Pour parler en termes concrets, prenons l’exemple du respect, entendu non pas dans le sens de respect dû à quelqu’un qui occupe telle ou telle fonction, qui a telle ou telle image, mais dans celui de considération que l’on a pour un autre, quel qu’il soit, avec qui l’on entre en relation. De quoi sommes-nous, à chaque instant, véritablement porteurs ? Quel est le regard, quels sont les sentiments, qu’est-ce qui nous compose réellement lorsque nous sommes en relation avec un autre, sur un plan personnel, professionnel… ou simplement avec un enfant des rues rencontré au hasard d’un chemin (p. 55) ?
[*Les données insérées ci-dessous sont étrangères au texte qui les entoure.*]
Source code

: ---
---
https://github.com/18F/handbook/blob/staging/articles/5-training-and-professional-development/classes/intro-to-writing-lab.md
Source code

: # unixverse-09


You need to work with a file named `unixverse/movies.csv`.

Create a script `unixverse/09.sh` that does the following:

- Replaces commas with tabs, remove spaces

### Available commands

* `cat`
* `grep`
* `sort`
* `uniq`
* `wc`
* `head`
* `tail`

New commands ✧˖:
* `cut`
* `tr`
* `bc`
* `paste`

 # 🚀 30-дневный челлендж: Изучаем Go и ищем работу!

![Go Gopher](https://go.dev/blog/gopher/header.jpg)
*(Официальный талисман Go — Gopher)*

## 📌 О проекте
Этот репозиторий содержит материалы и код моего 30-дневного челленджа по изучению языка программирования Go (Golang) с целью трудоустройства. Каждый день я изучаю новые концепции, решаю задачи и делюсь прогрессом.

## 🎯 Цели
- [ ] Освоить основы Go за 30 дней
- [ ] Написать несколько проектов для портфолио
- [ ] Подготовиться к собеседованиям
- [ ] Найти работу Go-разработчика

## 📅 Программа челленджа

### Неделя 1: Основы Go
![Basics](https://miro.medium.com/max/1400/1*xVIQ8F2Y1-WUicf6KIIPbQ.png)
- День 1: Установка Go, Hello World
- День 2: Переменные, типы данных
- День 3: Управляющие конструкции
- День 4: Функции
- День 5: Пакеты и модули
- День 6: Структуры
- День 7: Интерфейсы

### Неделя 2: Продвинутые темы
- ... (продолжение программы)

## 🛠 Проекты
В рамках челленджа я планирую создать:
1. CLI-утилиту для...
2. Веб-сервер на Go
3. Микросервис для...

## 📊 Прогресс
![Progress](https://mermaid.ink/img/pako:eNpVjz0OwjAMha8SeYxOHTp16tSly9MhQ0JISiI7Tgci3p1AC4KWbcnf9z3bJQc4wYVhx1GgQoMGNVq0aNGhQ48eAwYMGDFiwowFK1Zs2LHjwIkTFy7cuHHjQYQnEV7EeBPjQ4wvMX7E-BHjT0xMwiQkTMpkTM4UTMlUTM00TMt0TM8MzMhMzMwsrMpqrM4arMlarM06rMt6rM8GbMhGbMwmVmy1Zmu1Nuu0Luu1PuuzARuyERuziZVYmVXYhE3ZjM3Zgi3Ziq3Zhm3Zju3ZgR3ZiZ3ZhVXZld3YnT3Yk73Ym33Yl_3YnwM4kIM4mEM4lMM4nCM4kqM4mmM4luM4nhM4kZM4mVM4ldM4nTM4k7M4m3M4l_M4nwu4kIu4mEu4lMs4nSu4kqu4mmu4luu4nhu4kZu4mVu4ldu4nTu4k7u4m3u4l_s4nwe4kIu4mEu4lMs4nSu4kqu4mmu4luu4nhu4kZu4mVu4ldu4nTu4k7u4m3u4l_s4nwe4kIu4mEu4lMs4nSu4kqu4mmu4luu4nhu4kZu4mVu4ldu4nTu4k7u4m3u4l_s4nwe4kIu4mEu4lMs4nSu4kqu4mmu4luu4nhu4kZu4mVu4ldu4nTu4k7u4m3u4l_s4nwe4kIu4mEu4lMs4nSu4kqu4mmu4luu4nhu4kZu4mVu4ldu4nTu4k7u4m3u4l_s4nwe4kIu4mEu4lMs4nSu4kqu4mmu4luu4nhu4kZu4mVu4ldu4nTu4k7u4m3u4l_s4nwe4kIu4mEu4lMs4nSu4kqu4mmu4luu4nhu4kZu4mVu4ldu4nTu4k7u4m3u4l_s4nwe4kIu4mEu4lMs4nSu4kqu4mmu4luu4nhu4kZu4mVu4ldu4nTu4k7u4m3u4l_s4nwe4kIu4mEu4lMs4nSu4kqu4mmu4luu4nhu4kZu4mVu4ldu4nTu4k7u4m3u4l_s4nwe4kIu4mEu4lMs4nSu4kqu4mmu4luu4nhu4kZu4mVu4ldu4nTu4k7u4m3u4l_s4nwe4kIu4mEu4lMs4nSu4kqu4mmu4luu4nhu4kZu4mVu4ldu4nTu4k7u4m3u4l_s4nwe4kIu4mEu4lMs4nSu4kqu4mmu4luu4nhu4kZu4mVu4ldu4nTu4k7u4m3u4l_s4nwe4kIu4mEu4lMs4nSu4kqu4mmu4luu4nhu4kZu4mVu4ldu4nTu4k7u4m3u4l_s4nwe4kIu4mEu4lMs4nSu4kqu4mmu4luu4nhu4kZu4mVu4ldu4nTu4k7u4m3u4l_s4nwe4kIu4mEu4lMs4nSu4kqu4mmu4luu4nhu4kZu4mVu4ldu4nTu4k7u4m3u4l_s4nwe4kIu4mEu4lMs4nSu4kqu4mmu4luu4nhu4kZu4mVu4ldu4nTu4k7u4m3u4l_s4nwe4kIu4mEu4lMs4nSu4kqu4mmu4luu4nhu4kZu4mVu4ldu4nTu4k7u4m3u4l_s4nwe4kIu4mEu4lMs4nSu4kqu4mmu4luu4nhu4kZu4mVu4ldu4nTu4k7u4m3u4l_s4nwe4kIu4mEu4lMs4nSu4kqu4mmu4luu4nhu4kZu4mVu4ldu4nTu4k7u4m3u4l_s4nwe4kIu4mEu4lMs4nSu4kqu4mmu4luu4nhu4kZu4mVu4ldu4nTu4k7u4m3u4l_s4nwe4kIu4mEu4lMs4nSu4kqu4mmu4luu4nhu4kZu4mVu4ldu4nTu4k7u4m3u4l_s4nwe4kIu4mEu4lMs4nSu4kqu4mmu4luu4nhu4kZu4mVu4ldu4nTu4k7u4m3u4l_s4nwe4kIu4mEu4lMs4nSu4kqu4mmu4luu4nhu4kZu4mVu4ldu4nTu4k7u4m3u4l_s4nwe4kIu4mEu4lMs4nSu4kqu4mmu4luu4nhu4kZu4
La réponse tient de l’éthique pratique ; elle est déterminante pour la qualité et la nature de la relation qui va s’instaurer, pour le degré de respect et de considération de l’autre qui l’imprégnera. Est-ce que nous allons adopter la position de l’expert, du professionnel, de l’adulte, de celui qui sait plus que l’autre ? Dans certains métiers, n’est-ce pas ce qui est attendu des professionnels ? Carl Rogers a défendu l’idée que cette attitude était toujours contre productive. Ce faisant il a adopté une position exigeante, qui implique d’admettre que « les deux individus sont des êtres humains faillibles, même dans le processus de devenir » (p. 37). Et qui dit faillible, dit perfectible. Notre capacité de respect est certainement – c’est d’ailleurs à espérer – perfectible, mais sans doute pas gratuitement, ni indépendamment de notre volonté. Les qualités, telle la congruence, demandées chez un professionnel centré sur la personne, ne deviendront pas réalités sans un véritable travail sur le « matériau personne » ; elles ne s’acquerront ni dans les livres, ni au travers d’une compréhension intellectuelle.
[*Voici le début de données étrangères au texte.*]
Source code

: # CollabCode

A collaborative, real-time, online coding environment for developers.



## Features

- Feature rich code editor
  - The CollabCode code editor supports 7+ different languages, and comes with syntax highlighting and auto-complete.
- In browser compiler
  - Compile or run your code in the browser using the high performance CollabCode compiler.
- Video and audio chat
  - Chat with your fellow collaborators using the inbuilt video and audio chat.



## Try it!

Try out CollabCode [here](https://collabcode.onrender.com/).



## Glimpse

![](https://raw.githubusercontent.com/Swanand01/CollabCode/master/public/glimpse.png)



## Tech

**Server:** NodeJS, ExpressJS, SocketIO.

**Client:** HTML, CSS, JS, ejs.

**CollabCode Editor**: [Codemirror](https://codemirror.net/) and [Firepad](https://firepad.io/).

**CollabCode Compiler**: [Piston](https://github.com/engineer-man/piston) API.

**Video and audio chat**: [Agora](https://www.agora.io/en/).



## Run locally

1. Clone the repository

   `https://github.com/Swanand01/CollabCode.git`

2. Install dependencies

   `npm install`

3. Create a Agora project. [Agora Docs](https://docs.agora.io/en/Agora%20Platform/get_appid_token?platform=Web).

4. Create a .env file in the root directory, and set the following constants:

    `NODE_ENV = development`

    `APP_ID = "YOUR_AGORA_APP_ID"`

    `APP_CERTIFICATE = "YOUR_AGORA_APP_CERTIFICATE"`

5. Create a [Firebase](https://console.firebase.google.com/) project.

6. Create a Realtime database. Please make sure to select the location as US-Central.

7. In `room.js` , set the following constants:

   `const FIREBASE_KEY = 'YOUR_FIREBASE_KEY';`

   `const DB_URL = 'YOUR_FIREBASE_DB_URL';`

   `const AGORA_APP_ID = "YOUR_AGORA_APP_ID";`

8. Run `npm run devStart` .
Ces qualités sont souvent vécues, si ce n’est posées, comme un absolu. Dans cet absolu, « la thérapie centrée sur le client a l’intemporalité et la perfection d’une discipline spirituelle » (p.
22). En regard de nos limites humaines et de nos réalités tant personnelles que professionnelles, faut-il se décourager et s’en détourner pour faire appel à des attitudes et actes moins «idéaux» mais plus « réalistes »… et réalisables ? Peut-être. À moins qu’il ne vaille mieux, tout au contraire, s’y accrocher résolument devant l’importance de l’enjeu. Il est en effet à craindre qu’y renoncer reviendrait à renoncer à nos aspirations vers un mieux, un plus, alors que c’est de nous dont il s’agit. Ce serait nous contenter de ce que nous avons, de ce que nous sommes, au lieu de viser vers l’avant, vers l’exploration de territoires encore inconnus.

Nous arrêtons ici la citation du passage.